From the line containing "## Final Product" down to the last line of the records below, restate each line word for word and leave out the rest.

******************************

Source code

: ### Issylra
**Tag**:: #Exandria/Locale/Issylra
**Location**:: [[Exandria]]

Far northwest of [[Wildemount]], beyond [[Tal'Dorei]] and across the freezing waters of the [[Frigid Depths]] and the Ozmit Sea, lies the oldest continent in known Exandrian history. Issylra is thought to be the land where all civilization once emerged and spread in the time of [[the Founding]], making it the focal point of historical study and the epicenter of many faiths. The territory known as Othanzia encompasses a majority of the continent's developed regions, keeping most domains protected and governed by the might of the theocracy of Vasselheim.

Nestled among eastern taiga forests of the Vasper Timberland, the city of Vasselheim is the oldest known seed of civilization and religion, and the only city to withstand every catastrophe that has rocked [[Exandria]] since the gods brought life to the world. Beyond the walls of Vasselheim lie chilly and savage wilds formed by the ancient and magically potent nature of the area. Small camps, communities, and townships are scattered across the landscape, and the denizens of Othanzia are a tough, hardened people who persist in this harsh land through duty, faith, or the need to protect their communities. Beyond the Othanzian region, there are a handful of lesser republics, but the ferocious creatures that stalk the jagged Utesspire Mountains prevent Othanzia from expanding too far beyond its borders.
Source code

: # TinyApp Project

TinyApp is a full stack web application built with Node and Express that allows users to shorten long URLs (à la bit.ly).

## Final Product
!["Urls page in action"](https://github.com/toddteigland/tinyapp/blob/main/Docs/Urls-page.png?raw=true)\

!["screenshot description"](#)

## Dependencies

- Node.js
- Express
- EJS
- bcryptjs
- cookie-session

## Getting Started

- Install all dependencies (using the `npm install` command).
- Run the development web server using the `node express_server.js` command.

******************************

* RESPONSE:
## Final Product
!["Urls page in action"](https://github.com/toddteigland/tinyapp/blob/main/Docs/Urls-page.png?raw=true)\

!["screenshot description"](#)

## Dependencies

- Node.js
- Express
- EJS
- bcryptjs
- cookie-session

## Getting Started

- Install all dependencies (using the `npm install` command).
- Run the development web server using the `node express_server.js` command.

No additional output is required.